Não, explica. São veias varicosas, derrames. Há anos que aguarda por cirurgia. Em vão.
-- Pois, na sua idade não estão para isso. Quantos anos tem?
Ri. Tantos que já nem se lembra, brinca.
E eu, para animar: -- Ainda lhe falta muito para chegar à idade da sua mãe…
-- Ah, não quero… 
-- A sua mãe morreu aos cento e três…
Corrige. Cento e quatro. Faltam-lhe nove. Mas, insiste, não quer. E conta-me o seu receio: o de se ver presa a cama, obrigada a viver para dar trabalho.
-- Da minha idade, restam dois, e acrescenta os nomes dos velhotes. 
-- Ainda andam por aí?
-- Não. Estão ambos acamados há anos. Para quê viver assim?
Não tenho resposta.

sexta-feira, 10 de abril de 2015

Na aldeia em tarde de Sol

Vou acelerado, aí a uns vinte à hora, que o tractor pouco mais dá, na pressa de lavrar leira, quando homem sai de adega, se atravessa na estrada, me manda parar.
-- Olha lá, o que é que vais fazer com isso?
Explico, algo receoso de que o meu conterrâneo, mais velho, profissional da agricultura, troce de mim. 
Não. Antes avalia entendido a charrua, tece-lhe elogios: pequenina, maneirinha, assim está bem. 
-- Agora a minha é enorme! Aquilo lavra fundo de mais, só para plantar vinha. Não precisas?
Agradeço, mas não. O meu tractor é fraco para alfaia tão grande e depois não gosto de lavrar muito fundo. Cavar, lavrar, a um ferro de enxada, dizia o meu pai.
-- Qualquer dia tens de me emprestar essa.
-- É quando quiser. 
Recomenda-me cuidado. Lembra-me do meu pai, que morreu debaixo do seu tractor: -- O teu é mais seguro, nunca fiando.
Concordo. Os acidentes acontecem quando menos se espera. Precisamente por isso. 
-- Olha, um dia o teu pai veio-me chamar para ir tirar o tractor dele, que tinha caído numa barreira...
Acaba-se-me a pressa. Por lá fico a ouvir saudoso essa e outras histórias, grato àquele homem que recorda com amizade o meu pai, que o ajudou a desenvencilhar-se de trabalhos quando precisou. 
-- Bom, vai lá lavrar, mas tem cuidado! E já sabes, qualquer coisa, podes contar comigo!

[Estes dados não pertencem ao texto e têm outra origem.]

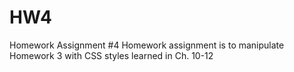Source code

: # HW4
Homework Assignment #4
Homework assignment is to manipulate Homework 3 with CSS styles learned in Ch. 10-12
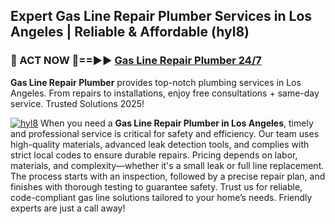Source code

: ## Expert Gas Line Repair Plumber Services in Los Angeles | Reliable & Affordable (hyl8)  

<h3>🚿 ACT NOW 🌟==►► <a href="https://tinyurl.com/2ne6vx2x" rel="nofollow">Gas Line Repair Plumber 24/7</a></h3>

**Gas Line Repair Plumber** provides top-notch plumbing services in Los Angeles. From repairs to installations, enjoy free consultations + same-day service. Trusted Solutions 2025!

[![hyl8](https://i.imgur.com/4PFF4AK.jpeg)](https://tinyurl.com/2ne6vx2x)
When you need a **Gas Line Repair Plumber in Los Angeles**, timely and professional service is critical for safety and efficiency. Our team uses high-quality materials, advanced leak detection tools, and complies with strict local codes to ensure durable repairs. Pricing depends on labor, materials, and complexity—whether it's a small leak or full line replacement. The process starts with an inspection, followed by a precise repair plan, and finishes with thorough testing to guarantee safety. Trust us for reliable, code-compliant gas line solutions tailored to your home’s needs. Friendly experts are just a call away!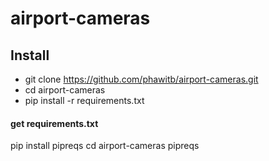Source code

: # airport-cameras

## Install
- git clone https://github.com/phawitb/airport-cameras.git
- cd airport-cameras
- pip install -r requirements.txt


#### get requirements.txt
pip install pipreqs
cd airport-cameras
pipreqs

quarta-feira, 8 de abril de 2015

Aniversário

Não sou destas coisas de fazer anos. Se os faço é porque a tal eles me obrigam -- ou ainda teria quarenta ou cinquenta. Não me desagrada de todo, antes de mais porque a alternativa a não fazer anos é bem pior, e depois porque tenho a sorte de os passar bem acarinhado pela família e amigos chegados.
Neste aniversário desactivei as notificações do Facebook para não ser bombardeado com parabéns de amigos virtuais, que muito estimo, mas , não na minha intimidade.
Decidido a não trabalhar neste dia, luxo permitido pela aposentação, não deixei, no entanto, o exercício fisico habitual de lado. De manhã, no ginásio, qual hamster  na gaiola, corri, remei, pedalei, puxei e levantei pesos, fiz abdominais, alongamentos, etc. De tarde, o meu treino de karaté, hoje resumido ã minha tokui-gata, Hangetsu, a Meia-Lua, primeiro com halteres de 3 quilos, lentamente, para não prejudicar as articulações, depois sem pesos. E à noite, jantar e serão com a família local e amigos. Et voilà. Com a esperança de para o ano fazer melhor Hangetsu.

quinta-feira, 2 de abril de 2015

Entre Terra e Céu

Paira nos ares uma águia. Não as conhecia daqui, apenas os falcões, a que chamamos milhareiros. Talvez por isso, o perdigão não ousa chamar o bando, e a passarada não acorre a envolver o tractor à cata da bicheza que levanta.



Até onde a vista alcança, por colinas, por montes, depois na vastidão que se estende até aos pinhais que ocultam o mar -- ninguém.